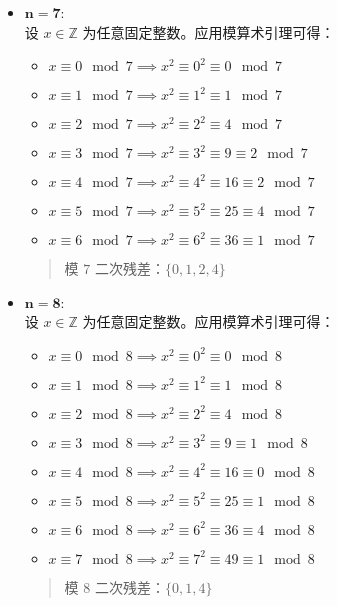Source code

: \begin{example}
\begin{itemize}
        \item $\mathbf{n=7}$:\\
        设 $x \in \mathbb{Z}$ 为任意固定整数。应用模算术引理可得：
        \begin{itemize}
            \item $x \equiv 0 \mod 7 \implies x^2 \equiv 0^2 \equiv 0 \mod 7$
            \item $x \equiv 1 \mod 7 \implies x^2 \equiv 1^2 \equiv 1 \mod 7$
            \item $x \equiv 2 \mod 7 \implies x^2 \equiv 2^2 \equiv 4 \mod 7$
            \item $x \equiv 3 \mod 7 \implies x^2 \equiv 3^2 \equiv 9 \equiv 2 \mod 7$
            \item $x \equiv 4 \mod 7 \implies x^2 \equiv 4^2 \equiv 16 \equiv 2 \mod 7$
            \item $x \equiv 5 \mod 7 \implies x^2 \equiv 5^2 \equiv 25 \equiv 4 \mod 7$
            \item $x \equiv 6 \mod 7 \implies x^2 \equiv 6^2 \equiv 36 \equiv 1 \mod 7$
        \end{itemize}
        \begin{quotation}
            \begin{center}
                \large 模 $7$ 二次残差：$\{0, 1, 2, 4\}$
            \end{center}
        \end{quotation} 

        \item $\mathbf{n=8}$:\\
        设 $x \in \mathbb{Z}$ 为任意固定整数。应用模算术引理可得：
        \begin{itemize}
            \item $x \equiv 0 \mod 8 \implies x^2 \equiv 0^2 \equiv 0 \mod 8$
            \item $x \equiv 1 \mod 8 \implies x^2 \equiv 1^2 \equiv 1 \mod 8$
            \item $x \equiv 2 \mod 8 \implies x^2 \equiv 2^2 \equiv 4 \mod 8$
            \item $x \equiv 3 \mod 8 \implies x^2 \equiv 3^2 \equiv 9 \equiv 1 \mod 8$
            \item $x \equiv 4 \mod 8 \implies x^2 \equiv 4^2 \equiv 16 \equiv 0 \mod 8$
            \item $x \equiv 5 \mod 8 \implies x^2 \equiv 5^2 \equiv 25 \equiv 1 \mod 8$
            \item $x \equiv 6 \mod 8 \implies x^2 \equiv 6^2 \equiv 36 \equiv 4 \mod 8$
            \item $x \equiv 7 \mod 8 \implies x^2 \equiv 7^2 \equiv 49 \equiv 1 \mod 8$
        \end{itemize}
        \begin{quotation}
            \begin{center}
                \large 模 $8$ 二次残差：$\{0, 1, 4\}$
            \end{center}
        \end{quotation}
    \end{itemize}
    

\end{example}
--
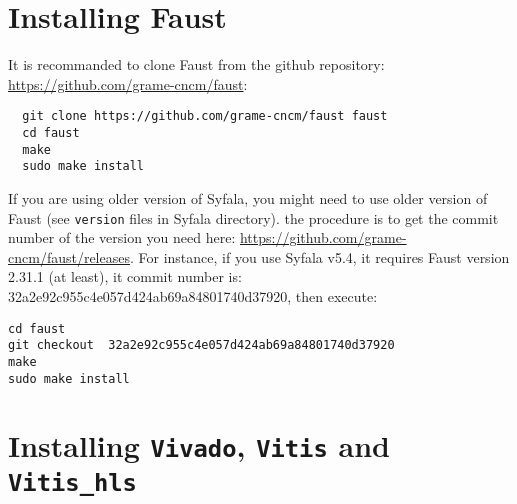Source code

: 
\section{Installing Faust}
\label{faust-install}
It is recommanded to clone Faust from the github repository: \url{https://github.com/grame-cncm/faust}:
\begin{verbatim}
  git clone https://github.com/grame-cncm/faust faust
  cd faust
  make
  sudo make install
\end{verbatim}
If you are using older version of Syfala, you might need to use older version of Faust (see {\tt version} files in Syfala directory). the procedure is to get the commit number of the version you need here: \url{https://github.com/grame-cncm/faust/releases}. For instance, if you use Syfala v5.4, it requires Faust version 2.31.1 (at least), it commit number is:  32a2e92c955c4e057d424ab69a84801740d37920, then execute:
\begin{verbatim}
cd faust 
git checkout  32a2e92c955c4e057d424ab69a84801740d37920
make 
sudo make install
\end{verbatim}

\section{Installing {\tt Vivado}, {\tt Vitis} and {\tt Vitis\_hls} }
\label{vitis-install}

Task item
Copy each line holding the word "Installing" from the listing above.

Your solution
\section{Installing Faust}
\section{Installing {\tt Vivado}, {\tt Vitis} and {\tt Vitis\_hls} }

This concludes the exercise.